ДОКУМЕНТ: «…Кроме того, амнистия необходима и из чисто прагматических соображений. Судебная перспектива возбужденных уголовных дел крайне сомнительна. В принципе дела по масштабным вооруженным конфликтам, как показывает опыт работы в зонах действия чрезвычайного положения, более чем неперспективны, т. к. процессуальное закрепление доказательственной базы по преступлениям, совершенным в ходе таких конфликтов, весьма затруднительно. Значительная часть жертв в ходе расследования не найдет своих виновных. Реально и то, что многие погибшие стали случайными жертвами действий сил правопорядка. Судебные процессы подтвердят эти обстоятельства и привлекут к ним внимание населения России и зарубежной общественности…
Кроме того, масштабы трагических последствий названных событий в определенной мере определялись неоперативностью и недостаточностью мер, предпринятых исполнительной властью и правоохранительными органами для их предотвращения.
С учетом развития политической обстановки, для максимального эффекта амнистию можно было бы объявить, как вам представляется, по окончании выдвижения кандидатов на выборах в Федеральное собрание… С тем чтобы избежать возможной критики со стороны левых и правых радикалов, упреков президента в слабости и непоследовательности, а также искаженной интерпретации решения об амнистии, можно было бы инициировать обращение Патриарха всея Руси Алексия II к президенту с просьбой амнистировать всех лиц, причастных к массовым беспорядкам.
Подобное решение, на наш взгляд, будет реальным шагом к гражданскому примирению и согласию в российском обществе, получит одобрение народа России и поддержку мирового сообщества». (Из записки А.П. Орлова и П. А. Русских руководителю Администрации Президента Российской Федерации 14 октября 1993 года.)
На часах было уже десять минут одиннадцатого. Но усталости не чувствовалось. У обоих было ощущение сделанного большою дела, чувство азарта, которое неизбежно возникает, когда делаешь трудный и решительный шаг, но не уверен в результате.
— Чем черт не шутит, может, Филатов еще не уехал домой. Напрошусь к нему на встречу завтра утром, — Андрей потянулся к трубке «кремлевки». Действительно, Сергей Александрович был на месте, но, как сказала секретарь: «У него — встреча». Впрочем, буквально через десять минут зазвенел телефон прямой связи.
— Ну, что там у вас? — голос у Филатова был не просто усталый, а какой-то обессиленный. Чувствовалось, что последние дни были для него исключительно трудными. Он делал все, что мог, чтобы урегулировать конфликт с Верховным Советом в духе решения Указа Президента № 1400, но все оказалось тщетным. Расчет его на миротворческую посредническую миссию Патриарха провалился, что вызвало сильное раздражение президента, который еще раз убедился, что ставку надо делать на силу, а отнюдь не на мирные переговоры. — Вы же у меня уже сегодня были!
— Был, Сергей Александрович!
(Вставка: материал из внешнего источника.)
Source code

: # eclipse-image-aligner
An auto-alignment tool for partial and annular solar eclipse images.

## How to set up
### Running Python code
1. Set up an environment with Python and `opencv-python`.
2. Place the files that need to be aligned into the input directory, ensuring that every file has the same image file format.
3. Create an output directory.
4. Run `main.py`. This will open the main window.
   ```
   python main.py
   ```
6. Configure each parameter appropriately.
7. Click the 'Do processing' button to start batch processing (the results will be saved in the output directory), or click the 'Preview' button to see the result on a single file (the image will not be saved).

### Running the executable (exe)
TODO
Но я хотел бы доложить вам записку…
— О чем? — Вопрос застал Орлова врасплох. Интуитивно он понимал, скажи он сейчас Филатову, что речь идет о записке по поводу амнистии, Сергей Александрович может сразу отрезать, сказав, что это, мол, не ваше дело.
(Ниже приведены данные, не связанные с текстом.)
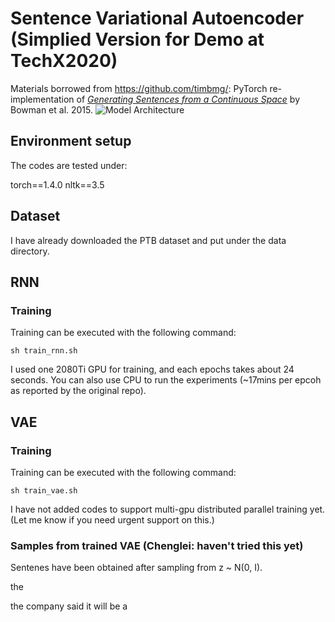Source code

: # Sentence Variational Autoencoder (Simplied Version for Demo at TechX2020)

Materials borrowed from https://github.com/timbmg/: PyTorch re-implementation of [_Generating Sentences from a Continuous Space_](https://arxiv.org/abs/1511.06349) by Bowman et al. 2015.
![Model Architecture](https://github.com/hammad001/Language-Modelling-CSE291-AS2/blob/master/figs/model.png "Model Architecture")

## Environment setup

The codes are tested under: 

torch==1.4.0
nltk==3.5

## Dataset

I have already downloaded the PTB dataset and put under the data directory.

## RNN
### Training

Training can be executed with the following command:
```
sh train_rnn.sh
```

I used one 2080Ti GPU for training, and each epochs takes about 24 seconds.
You can also use CPU to run the experiments (~17mins per epcoh as reported by the original repo).




## VAE
### Training 

Training can be executed with the following command:
```
sh train_vae.sh
```


I have not added codes to support multi-gpu distributed parallel training yet. (Let me know if you need urgent support on this.)

### Samples from trained VAE (Chenglei: haven't tried this yet)
Sentenes have been obtained after sampling from z ~ N(0, I).  

the <unk> <unk> <eos>
  
the company said it will be a <unk> <unk> <eos>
— Сергей Александрович, о событиях и некоторых мерах…
— Ладно, приходите завтра утром, полдевятого. — Филатов не стал дальше расспрашивать Орлова и положил трубку.
— Завтра в восемь тридцать, — сообщил Андрей Павлу.
— Отлично! Иди и добивайся, чтобы доложил президенту. Потом обязательно позвони мне.
Они выпили по рюмке коньяка, закусив дольками молочного шоколада «Аленка». Несмотря на то что шоколад покрывал едва заметный белый налет, он был мягким и вкусным, без каких-либо признаков затхлости. По домам Андрей и Паша разошлись половине одиннадцатого. Павел пошел на станцию «Китай-город», а Андрей спустился на стоянку перед вторым подъездом, где ждала его служебная машина.